Do you have an example?

‘Look at the masks, or the curfew: they are just scares, like a kind of magical ritual. Yes, masks help; but at most, two per cent, and only if you use them optimally. But in everyday use there aren’t any clinical conditions – I crumple them in my back pocket, too.

‘And as for the curfew that is about to go into effect – that measure fits the exceptional situation that we are bringing upon ourselves. In modern history, only during World War II did we have such a curfew – which shows that it’s not the virus that is our enemy, but our fear of that virus.’

Is that bad? Every little bit helps, right?

‘For sure, that’s bad. By prohibiting or obliging something, the government restricts the freedom of citizens. There has been no epidemic in history whereby governments have attempted to tighten their grip on the population. Statements like “this is the greatest challenge since World War II” only amplify fear. What you get now is that people will issue complaints if others don’t follow the rules. Local governments also encourage this.’

You called it ‘Corona fascism’ in an interview with Café Weltschmerz (a YouTube channel popular among conspiracy thinkers, see box).

‘Yes, it is a form of fascism without any fascists. I derived that concept from the philosopher Franco Berardi. He means that we all do things we don’t want to, but we do them with good intentions, because we consider them necessary. In practice this creates a situation that you can call fascist. We declare war on human behaviour en masse. Natural tendencies like hugging or shaking hands are now declared to be wrong, even though everyone knows how difficult behavioural change is. I find that outrageous – even atrocious.’

The alternative is also unappealing. If you let the virus circulate, the excess mortality is many times greater, and of course that also disrupts society. Furthermore, group immunity does not arise by itself: we saw that in Brazil, in the city of Manaus, and in Sweden.

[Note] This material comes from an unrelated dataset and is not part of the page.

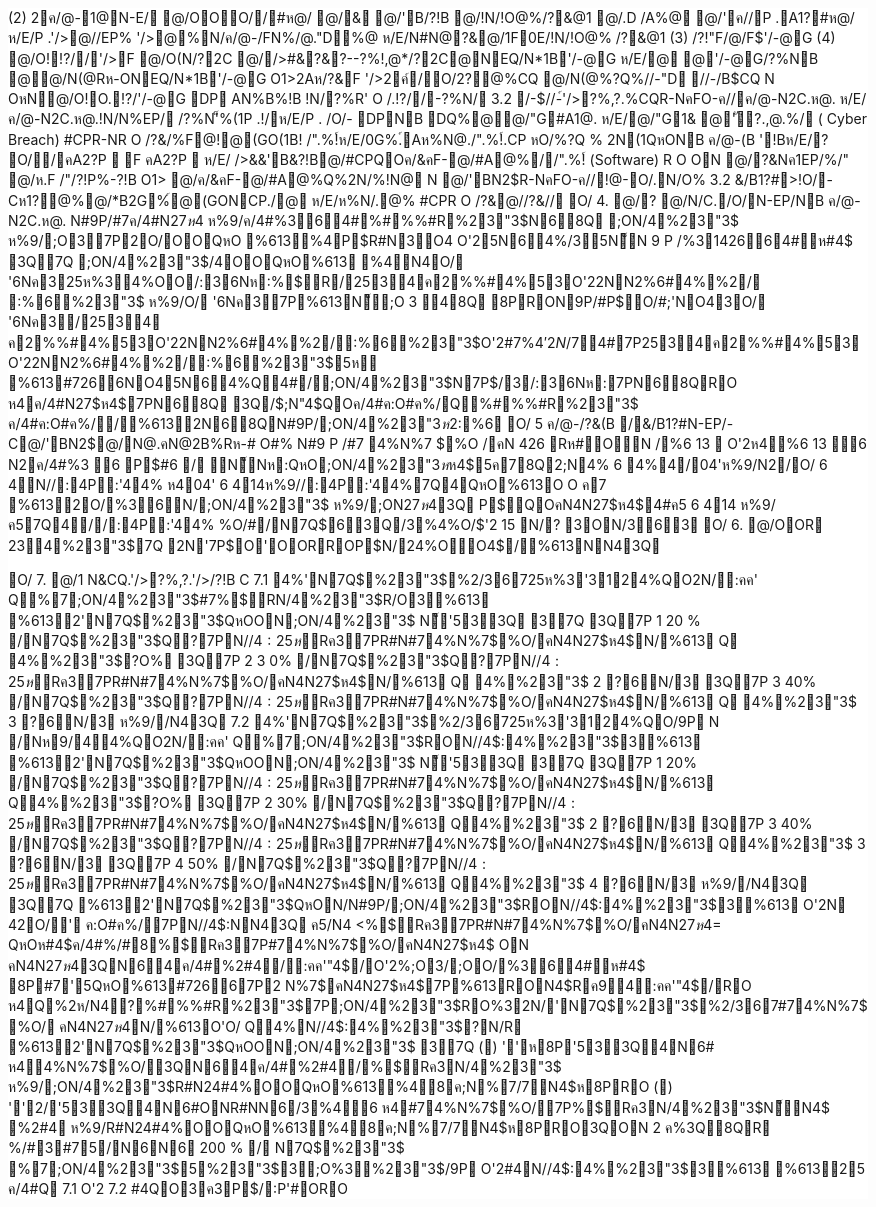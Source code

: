 (2) 2ค/@-1@N-E/ @/OOO//#ห@/ @/& @/'B/?!B @/!N/!O@%/?&@1 @/.D /A%@ @/'ค//P .A1?#ห@/ ห/E/P .'/>@//EP% '/>@%N/ค/@-/FN%/@."D%@ ห/E/N#N@?&@/1F0E/!N/!O@% /?&@1 (3) /?!"F/@/F$'/-@G (4) @/O!!?//'/>F @/O(N/?2C @//>#&?&?--?%!,@*/?2C@NEQ/N*1B'/-@G ห/E/@ @'/-@G/?%NB @@/N(@Rห-ONEQ/N*1B'/-@G O1>2Aห/?&F '/>2ค์/O/2?@%CQ @/N(@%?Q%//-"D //-/B$CQ N OหN@/O!O.!?/'/-@G DP AN%B%!B !N/?%R' O /.!?//-?%N/ 3.2 /-$//-์'/>?%,?.%CQR-NคFO-ค//ค/@-N2C.ห@. ห/E/ค/@-N2C.ห@.!N/N%EP/ /?%N'็%(1P .!/ห/E/P . /O/- DPNB DQ%@@/"G#A1@. ห/E/@/"G1& @'ั?.,@.%/ ( Cyber Breach) #CPR-NR O /?&/%F@!@(GO(1B! /".%!์ห/E/0G%.์Aห%N@./".%!์.CP หO/%?Q % 2N(1QหONB ค/@-(B '!Bห/E/? O//คA2?P  F คA2?P  ห/E/ />&&'B&?!B@/#CPQOค/&คF-@/#A@%//".%!์ (Software) R O ON @/?&Nค1EP/%/" @/ห.F /"/?!P%-?!B O1> @/ค/&คF-@/#A@%Q%2N/%!N@ N @/'BN2$R-NคFO-ค//!@-O/.N/O% 3.2 &/B1?#>!O/-Cห1?@%@/*B2G%์@(GONCP./@ ห/E/ห%N/.@% #CPR O /?&@//?&// O/ 4. @/? @/N/C./O/N-EP/NB ค/@-N2C.ห@. N#9P/#7ค/4#N27$ห4$ ห%9/ค/4#%364#%#%%#R%23"3$N68Q ;ON/4%23"3$ ห%9/;O37P2O/OOQหO %613%4P$R#N3O4 O'25N64%/35N็N 9 P /%3142664#ห#4$ 3Q7Q ;ON/4%23"3$/4OOQหO%613 %4N4O/ '6Nค325ห%34%OO/:36Nห:%$R/2534ค2%%#4%53O'22NN2%6#4%%2/ :%6%23"3$ ห%9/O/ '6Nค37P%613N็;O 3 48Q 8PRON9P/#P$O/#;'NO43O/ '6Nค3/2534 ค2%%#4%53O'22NN2%6#4%%2/:%6%23"3$O'2#7%4$'2N/7$4#7P2534ค2%%#4%53 O'22NN2%6#4%%2/:%6%23"3$5ห %613#7266NO45N64%Q4#/;ON/4%23"3$N7P$/3/:36Nห:7PN68QRO ห4ค/4#N27$ห4$7PN68Q 3Q/$;N"4$QOค/4#ค:O#ค%/Q%#%%#R%23"3$ ค/4#ค:O#ค%//%6132N68QN#9P/;ON/4%23"3$ห%9/;O37P5N64%P$2:%6 O/ 5 ค/@-/?&(B /&/B1?#N-EP/-C@/'BN2$@/N@.คN@2B%Rห-# O#% N#9 P /#7 4%N%7 $%O /คN 426 Rห#ON /%6 13  O'2ห4%6 13 6 N2ค/4#%3 6 P$#6 / N็Nห:QหO;ON/4%23"3$ห%9/;ON27$ห4$5ค78Q2;N4% 6 4%4/04'ห%9/N2/O/ 6 4N//:4P:'44% ห404' 6 414ห%9//:4P:'44%7Q4QหO%613O O ค7 %6132O/%36N/;ON/4%23"3$ ห%9/;ON27$ห4$3Q P$QOคN4N27$ห4$4#ค5 6 414 ห%9/ค57Q4//:4P:'44% %O/#/N7Q$63Q/3%4%O/$'2 15 N/? 3ON/363 O/ 6. @/OOR 234%23"3$7Q 2N'7P$O'OORROP$N/24%OO4$/%613NN43Q

O/ 7. @/1 N&CQ.'/>?%,?.'/>/?!B C 7.1 4%'N7Q$%23"3$%2/36725ห%3'3124%QO2N/:คค' Q%7;ON/4%23"3$#7%$RN/4%23"3$R/O3%613 %6132'N7Q$%23"3$QหOON;ON/4%23"3$ N็'533Q 37Q 3Q7P 1 20 % /N7Q$%23"3$Q?7PN//4$: 25ห%3%$Rค37PR#N#74%N%7$%O/คN4N27$ห4$N/%613 Q 4%%23"3$?O% 3Q7P 2 3 0% /N7Q$%23"3$Q?7PN//4$: 25ห%3%$Rค37PR#N#74%N%7$%O/คN4N27$ห4$N/%613 Q 4%%23"3$ 2 ?6N/3 3Q7P 3 40% /N7Q$%23"3$Q?7PN//4$: 25ห%3%$Rค37PR#N#74%N%7$%O/คN4N27$ห4$N/%613 Q 4%%23"3$ 3 ?6N/3 ห%9//N43Q 7.2 4%'N7Q$%23"3$%2/36725ห%3'3124%QO/9P N /Nห9/44%QO2N/:คค' Q%7;ON/4%23"3$RON//4$:4%%23"3$3%613 %6132'N7Q$%23"3$QหOON;ON/4%23"3$ N็'533Q 37Q 3Q7P 1 20% /N7Q$%23"3$Q?7PN//4$: 25ห%3%$Rค37PR#N#74%N%7$%O/คN4N27$ห4$N/%613 Q4%%23"3$?O% 3Q7P 2 30% /N7Q$%23"3$Q?7PN//4$: 25ห%3%$Rค37PR#N#74%N%7$%O/คN4N27$ห4$N/%613 Q4%%23"3$ 2 ?6N/3 3Q7P 3 40% /N7Q$%23"3$Q?7PN//4$: 25ห%3%$Rค37PR#N#74%N%7$%O/คN4N27$ห4$N/%613 Q4%%23"3$ 3 ?6N/3 3Q7P 4 50% /N7Q$%23"3$Q?7PN//4$: 25ห%3%$Rค37PR#N#74%N%7$%O/คN4N27$ห4$N/%613 Q4%%23"3$ 4 ?6N/3 ห%9//N43Q 3Q7Q %6132'N7Q$%23"3$QหON/N#9P/;ON/4%23"3$RON//4$:4%%23"3$3%613 O'2N 42O/' ค:O#ค%/7PN//4$:NN43Q ค5/N4 <%$Rค37PR#N#74%N%7$%O/คN4N27$ห4$= QหOห#4$ค/4#%/#8%$Rค37P#74%N%7$%O/คN4N27$ห4$ ON คN4N27$ห4$3QN64ค/4#%2#4/:คค'"4$/O'2%;O3/;OO/%364#ห#4$ 8P#7'5QหO%613#72667P2 N%7$คN4N27$ห4$7P%613RON4$Rค94:คค'"4$/RO ห4Q%2ห/N4?%#%%#R%23"3$7P;ON/4%23"3$RO%32N/'N7Q$%23"3$%2/367#74%N%7$%O/ คN4N27$ห4$N/%613O'O/ Q4%N//4$:4%%23"3$?N/R %6132'N7Q$%23"3$QหOON;ON/4%23"3$ 37Q () ''ห8P'533Q4N6# ห44%N%7$%O/3QN64ค/4#%2#4/%$Rค3N/4%23"3$ ห%9/;ON/4%23"3$R#N24#4%OOQหO%613%48ค;N%7/7N4$ห8PRO () ''2/'533Q4N6#ONR#NN6/3%46 ห4#74%N%7$%O/7P%$Rค3N/4%23"3$N็N4$ %2#4 ห%9/R#N24#4%OOQหO%613%48ค;N%7/7N4$ห8PRO3QON 2 ค%3Q8QR %/#3#75/N6N6 200 % / N7Q$%23"3$ %7;ON/4%23"3$5%23"3$3;O%3%23"3$/9P O'2#4N//4$:4%%23"3$3%613 %61325 ค/4#Q 7.1 O'2 7.2 #4QO3ค3P$/:P'#ORO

‘I don’t know what the right decision is – nobody knows. But as a government you also have to look at the consequences of every measure. I hope that the urgency that is now being shown towards health care will soon also be there for the younger generation. They are the ones who will soon have to pay all the billions that are now borrowed for stimulus packages.

‘And also think about the long term – even when this virus is over, new ones will come. We saw that in the past, with the swine flu and SARS. Do we go from lockdown to lockdown every time? We now mainly think curatively – how can we solve the problem? – through measures such as lockdowns and ultimately the vaccine as an almost religious redemption. We should actually focus a lot more on prevention.’

In what form?

‘By dealing better with the environment. Viruses such as corona are zoonotic diseases (diseases that jump from animals to humans, ed.), which arise from intensive animal husbandry. As long as we continue to eat meat, cut down rainforests, and spread our production chains around the world, we will continue to experience these kinds of outbreaks. It is not without reason that the outbreak in Europe started in Lombardy: the entire region is totally dependent on China in terms of trade. It has long been clear what we should do. The question is, is there political will?

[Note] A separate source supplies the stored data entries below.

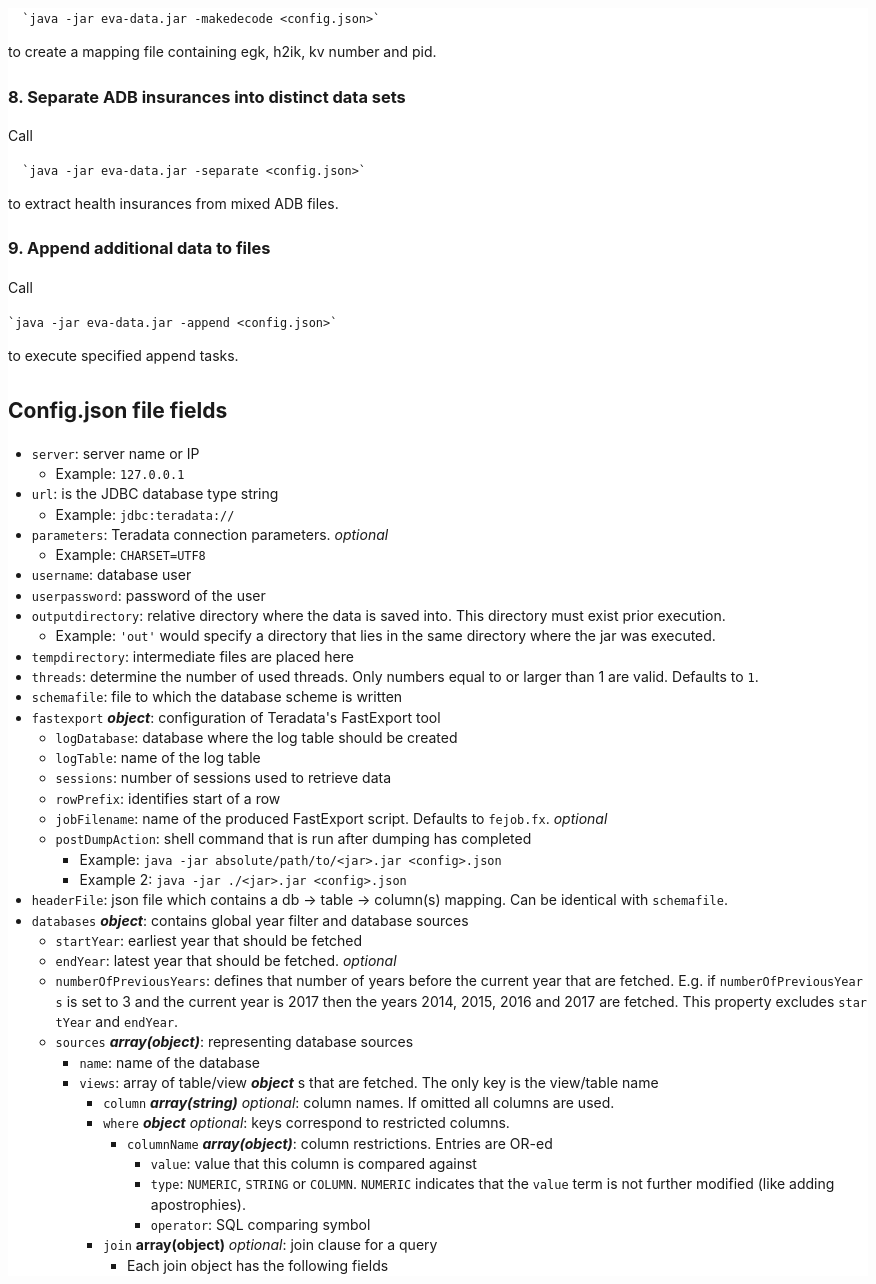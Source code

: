       `java -jar eva-data.jar -makedecode <config.json>`

to create a mapping file containing egk, h2ik, kv number and pid.

### 8. Separate ADB insurances into distinct data sets
Call

      `java -jar eva-data.jar -separate <config.json>`

to extract health insurances from mixed ADB files.

### 9. Append additional data to files
Call

    `java -jar eva-data.jar -append <config.json>`

to execute specified append tasks.


## Config.json file fields
* `server`: server name or IP
    * Example: `127.0.0.1`
* `url`: is the JDBC database type string
    * Example: `jdbc:teradata://`
* `parameters`: Teradata connection parameters. *optional*
    * Example: `CHARSET=UTF8`
* `username`: database user
* `userpassword`: password of the user
* `outputdirectory`: relative directory where the data is saved into. This directory must exist prior execution.
    * Example: `'out'` would specify a directory that lies in the same directory where the jar was executed.
* `tempdirectory`: intermediate files are placed here
* `threads`: determine the number of used threads. Only numbers equal to or larger than 1 are valid. Defaults to `1`.
* `schemafile`: file to which the database scheme is written
* `fastexport` **_object_**: configuration of Teradata's FastExport tool
    * `logDatabase`: database where the log table should be created
    * `logTable`: name of the log table
    * `sessions`: number of sessions used to retrieve data
    * `rowPrefix`: identifies start of a row
    * `jobFilename`: name of the produced FastExport script. Defaults to `fejob.fx`. *optional*
    * `postDumpAction`: shell command that is run after dumping has completed
        * Example: `java -jar absolute/path/to/<jar>.jar <config>.json`
        * Example 2: `java -jar ./<jar>.jar <config>.json`
* `headerFile`: json file which contains a db -> table -> column(s) mapping. Can be identical with `schemafile`.
* `databases` **_object_**: contains global year filter and database sources
    * `startYear`: earliest year that should be fetched
    * `endYear`: latest year that should be fetched. *optional*
    * `numberOfPreviousYears`: defines that number of years before the current year that are fetched. E.g. if `numberOfPreviousYears` is set to 3 and the current year is 2017 then the years 2014, 2015, 2016 and 2017 are fetched. This property excludes `startYear` and `endYear`.
    * `sources` **_array(object)_**: representing database sources
        * `name`: name of the database
        * `views`: array of table/view **_object_** s that are fetched. The only key is the view/table name
            * `column` **_array(string)_** *optional*: column names. If omitted all columns are used.
            * `where` **_object_** *optional*: keys correspond to restricted columns.
                * `columnName` **_array(object)_**: column restrictions. Entries are OR-ed
                    * `value`: value that this column is compared against
                    * `type`: `NUMERIC`, `STRING` or `COLUMN`. `NUMERIC` indicates that the `value` term is not further modified (like adding apostrophies).
                    * `operator`: SQL comparing symbol
            * `join` **array(object)** *optional*: join clause for a query
                * Each join object has the following fields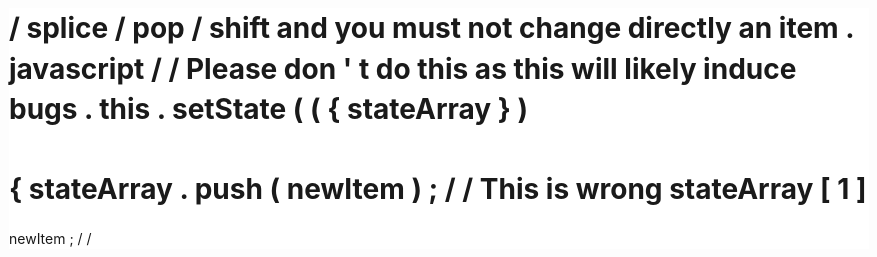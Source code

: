 /
splice
/
pop
/
shift
and
you
must
not
change
directly
an
item
.
javascript
/
/
Please
don
'
t
do
this
as
this
will
likely
induce
bugs
.
this
.
setState
(
(
{
stateArray
}
)
=
>
{
stateArray
.
push
(
newItem
)
;
/
/
This
is
wrong
stateArray
[
1
]
=
newItem
;
/
/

‘I see it through a dark lens, because the government is notoriously bad at prevention. Every year there are still 20,000 tobacco-related deaths in the Netherlands, and the obesity epidemic is also getting worse. Look at all the unhealthy food you can still buy on campus. Obesity increases the risk of all kinds of diseases, including Covid-19.’

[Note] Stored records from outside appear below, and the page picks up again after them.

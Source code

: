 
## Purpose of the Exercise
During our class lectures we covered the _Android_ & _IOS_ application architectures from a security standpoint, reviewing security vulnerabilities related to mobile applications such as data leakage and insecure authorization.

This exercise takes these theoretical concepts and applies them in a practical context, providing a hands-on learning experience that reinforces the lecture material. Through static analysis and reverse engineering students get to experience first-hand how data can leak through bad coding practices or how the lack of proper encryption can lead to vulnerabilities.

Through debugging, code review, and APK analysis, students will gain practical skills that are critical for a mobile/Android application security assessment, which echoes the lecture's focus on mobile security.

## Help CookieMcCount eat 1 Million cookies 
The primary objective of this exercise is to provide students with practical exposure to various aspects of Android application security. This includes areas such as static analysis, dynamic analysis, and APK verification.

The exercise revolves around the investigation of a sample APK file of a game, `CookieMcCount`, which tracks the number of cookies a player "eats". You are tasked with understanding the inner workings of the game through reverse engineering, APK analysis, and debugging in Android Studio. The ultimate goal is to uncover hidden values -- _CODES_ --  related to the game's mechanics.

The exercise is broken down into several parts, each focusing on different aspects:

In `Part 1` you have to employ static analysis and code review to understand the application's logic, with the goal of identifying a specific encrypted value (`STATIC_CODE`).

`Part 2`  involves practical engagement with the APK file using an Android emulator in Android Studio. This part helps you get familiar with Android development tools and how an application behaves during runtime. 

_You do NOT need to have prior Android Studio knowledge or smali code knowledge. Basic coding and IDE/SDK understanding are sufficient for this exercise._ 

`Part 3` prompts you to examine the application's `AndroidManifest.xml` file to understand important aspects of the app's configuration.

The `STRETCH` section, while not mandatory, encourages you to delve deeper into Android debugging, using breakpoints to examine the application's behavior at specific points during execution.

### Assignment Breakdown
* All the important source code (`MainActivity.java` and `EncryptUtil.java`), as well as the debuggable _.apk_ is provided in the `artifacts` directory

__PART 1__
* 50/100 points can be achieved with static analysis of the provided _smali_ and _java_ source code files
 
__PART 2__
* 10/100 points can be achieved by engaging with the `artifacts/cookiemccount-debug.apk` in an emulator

 Seen ecologically, sooner or later a population is ‘reset’, you said. Aren’t we then fighting a losing battle?

‘Yes, but that ecological view obviously clashes with the moral side of the story. I’m still a philosopher, you know. What is “good” for nature can of course clash enormously with your and my interests.’

Nobody wants to die ‘prematurely’.

‘Exactly. In fact, we have a hard time dealing with our mortality.’

That’s what Marli Huijer says, your predecessor as Thinker Laureate.

‘I often agree with her. Marli Huijer is a philosopher just like me – we have to formulate these kinds of thoughts. It’s our task to keep feeding the discomfort.’